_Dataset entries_

***

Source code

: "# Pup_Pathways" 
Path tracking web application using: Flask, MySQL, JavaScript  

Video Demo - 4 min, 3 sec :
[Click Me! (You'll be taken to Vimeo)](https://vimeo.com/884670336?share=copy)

***

_Directions_
Give every entry once more, exactly as it reads.

_Task answer_
Source code

: "# Pup_Pathways" 
Path tracking web application using: Flask, MySQL, JavaScript  

Video Demo - 4 min, 3 sec :
[Click Me! (You'll be taken to Vimeo)](https://vimeo.com/884670336?share=copy)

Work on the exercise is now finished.